Activity: Return verbatim the line containing "simulate ̂θ by sampling" together with all lines that follow it, through the end of the records.

Data records:
=-=-=-=-=

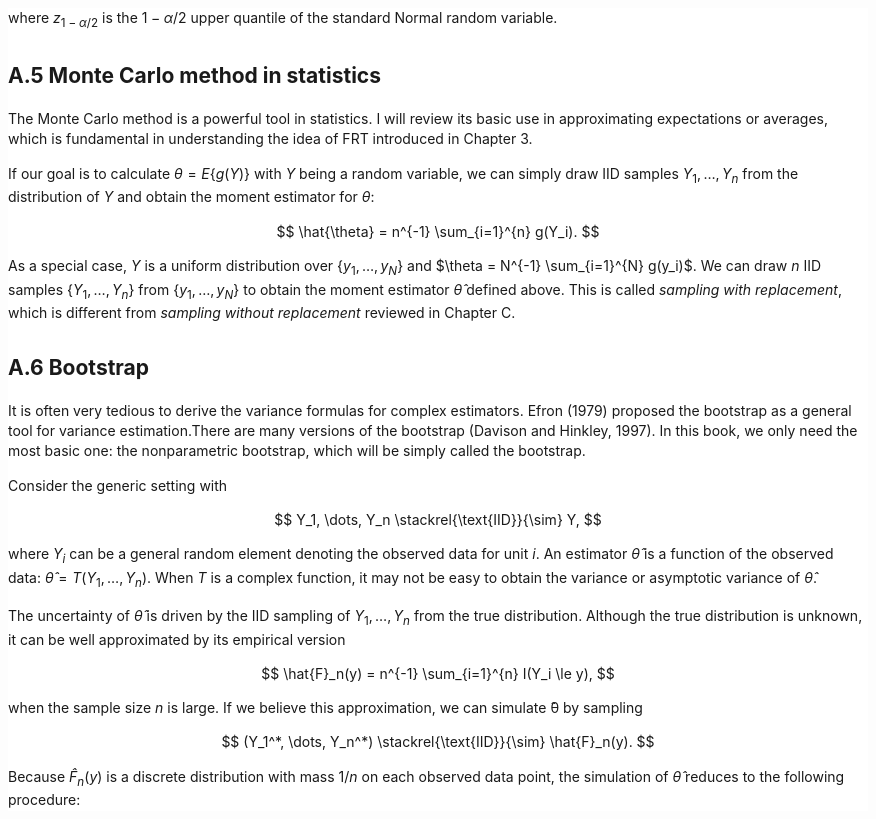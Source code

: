 where $z_{1-\alpha/2}$ is the $1 - \alpha/2$ upper quantile of the standard Normal random variable.

## A.5 Monte Carlo method in statistics

The Monte Carlo method is a powerful tool in statistics. I will review its basic use in approximating expectations or averages, which is fundamental in understanding the idea of FRT introduced in Chapter 3.

If our goal is to calculate $\theta = E\{g(Y)\}$ with $Y$ being a random variable, we can simply draw IID samples $Y_1, \dots, Y_n$ from the distribution of $Y$ and obtain the moment estimator for $\theta$:

$$
\hat{\theta} = n^{-1} \sum_{i=1}^{n} g(Y_i).
$$

As a special case, $Y$ is a uniform distribution over $\{y_1, \dots, y_N\}$ and $\theta = N^{-1} \sum_{i=1}^{N} g(y_i)$. We can draw $n$ IID samples $\{Y_1, \dots, Y_n\}$ from $\{y_1, \dots, y_N\}$ to obtain the moment estimator $\hat{\theta}$ defined above. This is called *sampling with replacement*, which is different from *sampling without replacement* reviewed in Chapter C.

## A.6 Bootstrap

It is often very tedious to derive the variance formulas for complex estimators. Efron (1979) proposed the bootstrap as a general tool for variance estimation.There are many versions of the bootstrap (Davison and Hinkley, 1997). In this
book, we only need the most basic one: the nonparametric bootstrap, which
will be simply called the bootstrap.

Consider the generic setting with

$$
Y_1, \dots, Y_n \stackrel{\text{IID}}{\sim} Y,
$$

where $Y_i$ can be a general random element denoting the observed data for unit $i$. An estimator $\hat{\theta}$ is a function of the observed data: $\hat{\theta} = T(Y_1, \dots, Y_n)$. When $T$ is a complex function, it may not be easy to obtain the variance or asymptotic variance of $\hat{\theta}$.

The uncertainty of $\hat{\theta}$ is driven by the IID sampling of $Y_1, \dots, Y_n$ from the
true distribution. Although the true distribution is unknown, it can be well
approximated by its empirical version

$$
\hat{F}_n(y) = n^{-1} \sum_{i=1}^{n} I(Y_i \le y),
$$

when the sample size *n* is large. If we believe this approximation, we can
simulate ̂θ by sampling

$$
(Y_1^*, \dots, Y_n^*) \stackrel{\text{IID}}{\sim} \hat{F}_n(y).
$$

Because $\hat{F}_n(y)$ is a discrete distribution with mass $1/n$ on each observed data point, the simulation of $\hat{\theta}$ reduces to the following procedure:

=-=-=-=-=

Exercise output:
simulate ̂θ by sampling

$$
(Y_1^*, \dots, Y_n^*) \stackrel{\text{IID}}{\sim} \hat{F}_n(y).
$$

Because $\hat{F}_n(y)$ is a discrete distribution with mass $1/n$ on each observed data point, the simulation of $\hat{\theta}$ reduces to the following procedure:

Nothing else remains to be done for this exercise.